▶ [What you should do]:
Select all lines holding the word "calls" from the entries that follow.

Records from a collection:

↓

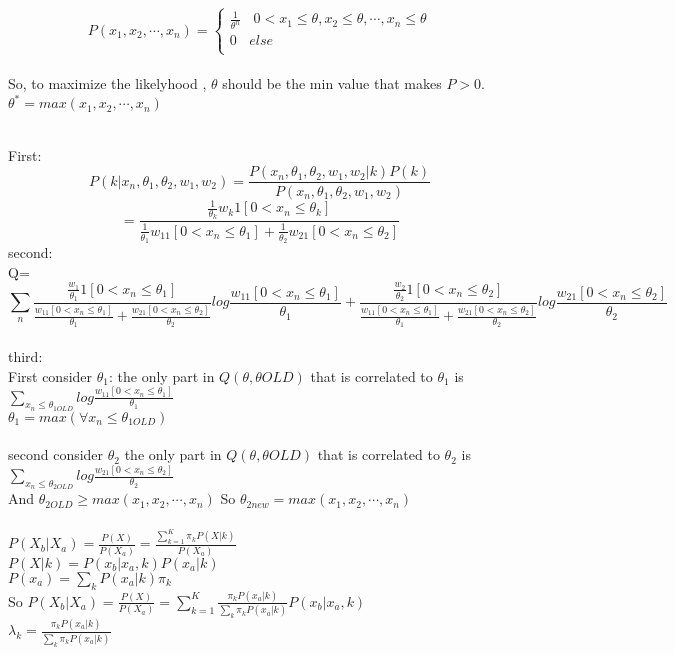 \documentclass[11pt]{article}
\begin{document}
\\
	  \begin{equation}
		P(x_1,x_2,\cdots,x_n)=
       \begin{cases}
		\frac{1}{\theta^n}\ \ \ \ 0<x_1\leq\theta, x_2\leq\theta,\cdots,x_n\leq\theta \\
		0\ \ \ \ else\\
	\end{cases}
	\end{equation}\\
	So, to maximize the likelyhood , $\theta$ should be the min value that makes $P>0$.\\
	$\theta^*=max(x_1,x_2,\cdots,x_n)$



\\
	First:
	$$P(k|x_n,\theta_1,\theta_2,w_1,w_2)=\frac{P(x_n,\theta_1,\theta_2,w_1,w_2|k)P(k)}{P(x_n,\theta_1,\theta_2,w_1,w_2)}$$
	$$=\frac{\frac{1}{\theta_k}w_k1[0<x_n\le\theta_k]}{\frac{1}{\theta_1}w_11[0<x_n\le\theta_1]+\frac{1}{\theta_2}w_21[0<x_n\le\theta_2]}$$
	second:\\
	Q=\begin{equation}
		\sum_{n}{\frac{\frac{w_1}{\theta_1}1[0<x_n\leq\theta_1]}{\frac{w_11[0<x_n\leq\theta_1]}{\theta_1}+\frac{w_21[0<x_n\leq\theta_2]}{\theta_2}}log{\frac{w_11[0<x_n\leq\theta_1]}{\theta_1}}
+\frac{\frac{w_2}{\theta_2}1[0<x_n\leq\theta_2]}{\frac{w_11[0<x_n\leq\theta_1]}{\theta_1}+\frac{w_21[0<x_n\leq\theta_2]}{\theta_2}}log{\frac{w_21[0<x_n\leq\theta_2]}{\theta_2}}}
	\end{equation}\\

third:\\
	First consider $\theta_1$:
	the only part in $Q(\theta,\theta OLD)$ that is correlated to $\theta_1$ is $\sum_{x_n\leq\theta_{1OLD}}{log{\frac{w_11[0<x_n\leq\theta_1]}{\theta_1}}}$\\
	$\theta_1=max(\forall x_n\leq\theta_{1OLD})$\\\\
	
	second consider $\theta_2$
	the only part in $Q(\theta,\theta OLD)$ that is correlated to $\theta_2$ is $\sum_{x_n\leq\theta_{2OLD}}{log{\frac{w_21[0<x_n\leq\theta_2]}{\theta_2}}}$\\
	And $\theta_{2OLD}\geq max(x_1,x_2,\cdots,x_n)$
	So $\theta_{2new}=max(x_1,x_2,\cdots,x_n)$\\
	

\\
		$P(X_b|X_a)=\frac{P(X)}{P(X_a)}=\frac{\sum_{k=1}^{K}{\pi_kP(X|k)}}{P(X_a)}$\\
		$P(X|k)=P(x_b|x_a,k)P(x_a|k)$\\
		$P(x_a)=\sum_{k}{P(x_a|k) \pi_k}$\\
		So $P(X_b|X_a)=\frac{P(X)}{P(X_a)}=\sum_{k=1}^{K}{\frac{\pi_kP(x_a|k)}{\sum_{k}{\pi_kP(x_a|k) }}P(x_b|x_a,k)}$\\
		$\lambda_k=\frac{\pi_kP(x_a|k)}{\sum_{k}{\pi_kP(x_a|k) }}$\\ \\ \\
\end{document}
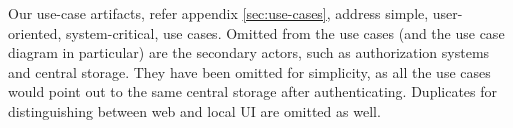 Our use-case artifacts, refer appendix \ref{sec:use-cases}, address simple, user-oriented, system-critical, use cases.
Omitted from the use cases (and the use case diagram in particular) are the secondary actors, such as authorization systems and central storage.
They have been omitted for simplicity, as all the use cases would point out to the same central storage after authenticating. Duplicates for distinguishing between web  and local UI are omitted as well.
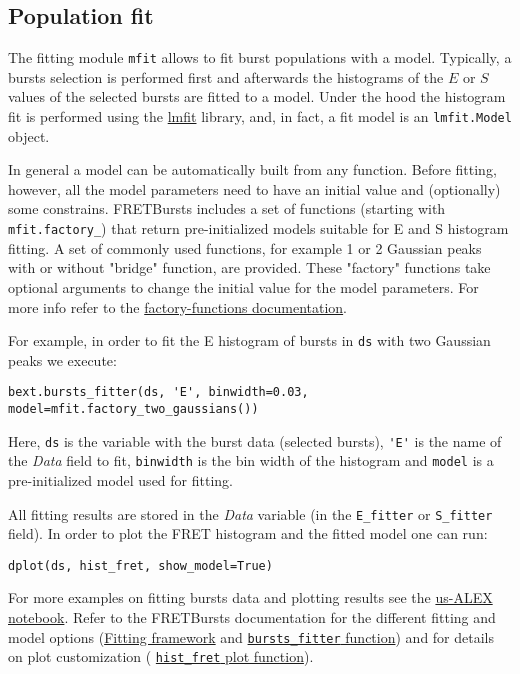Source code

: \subsection{Population fit}
\label{sec:fretfit}

The fitting module \verb|mfit| allows to fit burst populations with a model.
Typically, a bursts selection is performed first and afterwards the histograms of
the $E$ or $S$ values of the selected bursts are fitted to a model. Under the
hood the histogram fit is performed using the
\href{http://lmfit.github.io/lmfit-py/}{lmfit} library, and, in fact, 
a fit model is an \verb|lmfit.Model| object.

In general a model can be automatically built from any function. Before fitting,
however, all the model parameters need to have an initial value and (optionally)
some constrains. FRETBursts includes a set of functions (starting with
\verb|mfit.factory_|) that return pre-initialized models suitable for E and S
histogram fitting. A set of commonly used functions, for example 1 or 2 Gaussian
peaks with or without "bridge" function, are provided. These "factory" functions
take optional arguments to change the initial value for the model parameters.
For more info refer to the
\href{http://fretbursts.readthedocs.org/en/latest/mfit.html#model-factory-functions}{factory-functions documentation}.

For example, in order to fit the E histogram of bursts in \verb|ds| with two
Gaussian peaks we execute:

\begin{verbatim}
bext.bursts_fitter(ds, 'E', binwidth=0.03, model=mfit.factory_two_gaussians())
\end{verbatim}

Here, \verb|ds| is the variable with the burst data (selected bursts),
\verb|'E'| is the name of the \textit{Data} field to fit, \verb|binwidth| is the bin
width of the histogram and \verb|model| is a pre-initialized model used for
fitting.

All fitting results are stored in the \textit{Data} variable (in the \verb|E_fitter| or
\verb|S_fitter| field).
In order to plot the FRET histogram and the fitted model one can run:

\begin{verbatim}
dplot(ds, hist_fret, show_model=True)
\end{verbatim}

For more examples on fitting bursts data and plotting results see the
\href{http://nbviewer.ipython.org/urls/raw.github.com/tritemio/FRETBursts_notebooks/master/notebooks/FRETBursts\%2520-\%2520us-ALEX\%2520smFRET\%2520burst\%2520analysis.ipynb}{us-ALEX notebook}.
Refer to the FRETBursts documentation for the different fitting and model options
(\href{http://fretbursts.readthedocs.org/en/latest/fit.html}{Fitting framework} and 
\href{http://fretbursts.readthedocs.org/en/latest/plugins.html#fretbursts.burstlib\_ext.bursts\_fitter}{\texttt{bursts\_fitter} function})
and for details on plot customization (
\href{http://fretbursts.readthedocs.org/en/latest/plots.html#fretbursts.burst_plot.hist_fret}{\texttt{hist\_fret} plot function}).

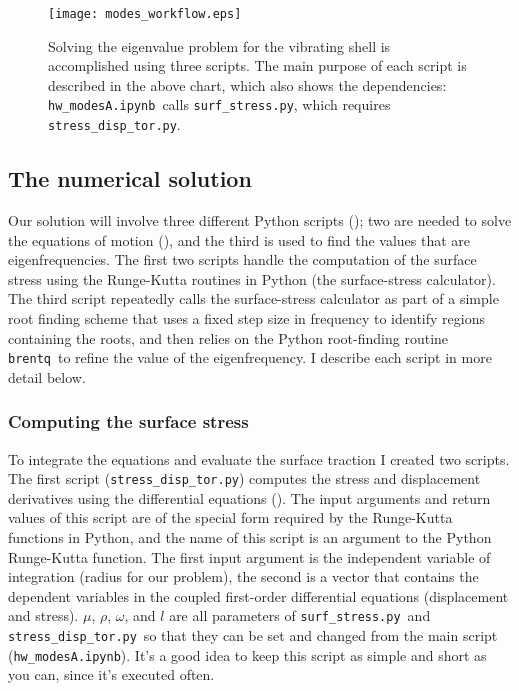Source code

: \documentclass[11pt,titlepage,fleqn]{article}
\newcommand{\tfileA}{{\tt hw\_modesA.ipynb}}
\newcommand{\tfileB}{{\tt surf\_stress.py}}
\newcommand{\tfileC}{{\tt stress\_disp\_tor.py}}
\newcommand{\rfind}{{\tt brentq}}
\begin{document}

\begin{figure}[h]
\centering
\texttt{[image: modes\_workflow.eps]}
\caption[]
{{
Solving the eigenvalue problem for the vibrating shell is accomplished using three scripts. The main purpose of each script is described in the above chart, which also shows the dependencies: \tfileA\ calls \tfileB, which requires \tfileC.
\label{fig:workflow}
}}
\end{figure}


\pagebreak
\subsection{The numerical solution}

Our solution will involve three different Python scripts (); two are needed to solve the equations of motion (), and the third is used to find the values that are eigenfrequencies. The first two scripts handle the computation of the surface stress using the Runge-Kutta routines in Python (the surface-stress calculator). The third script repeatedly calls the surface-stress calculator as part of a simple root finding scheme that uses a fixed step size in frequency to identify regions containing the roots, and then relies on the Python root-finding routine \rfind\ to refine the value of the eigenfrequency. I describe each script in more detail below.

\subsubsection{Computing the surface stress}

To integrate the equations and evaluate the surface traction I created two scripts. The first script (\tfileC) computes the stress and displacement derivatives using the differential equations (). The input arguments and return values of this script are of the special form required by the Runge-Kutta functions in Python, and the name of this script is an argument to the Python Runge-Kutta function. The first input argument is the independent variable of integration (radius for our problem), the second is a vector that contains the dependent variables in the coupled first-order differential equations (displacement and stress). $\mu$, $\rho$, $\omega$, and $l$ are all parameters of \tfileB\ and \tfileC\ so that they can be set and changed from the main script (\tfileA). It's a good idea to keep this script as simple and short as you can, since it's executed often.
\end{document}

↑

▶ [Answer space]:
Solving the eigenvalue problem for the vibrating shell is accomplished using three scripts. The main purpose of each script is described in the above chart, which also shows the dependencies: \tfileA\ calls \tfileB, which requires \tfileC.
Our solution will involve three different Python scripts (); two are needed to solve the equations of motion (), and the third is used to find the values that are eigenfrequencies. The first two scripts handle the computation of the surface stress using the Runge-Kutta routines in Python (the surface-stress calculator). The third script repeatedly calls the surface-stress calculator as part of a simple root finding scheme that uses a fixed step size in frequency to identify regions containing the roots, and then relies on the Python root-finding routine \rfind\ to refine the value of the eigenfrequency. I describe each script in more detail below.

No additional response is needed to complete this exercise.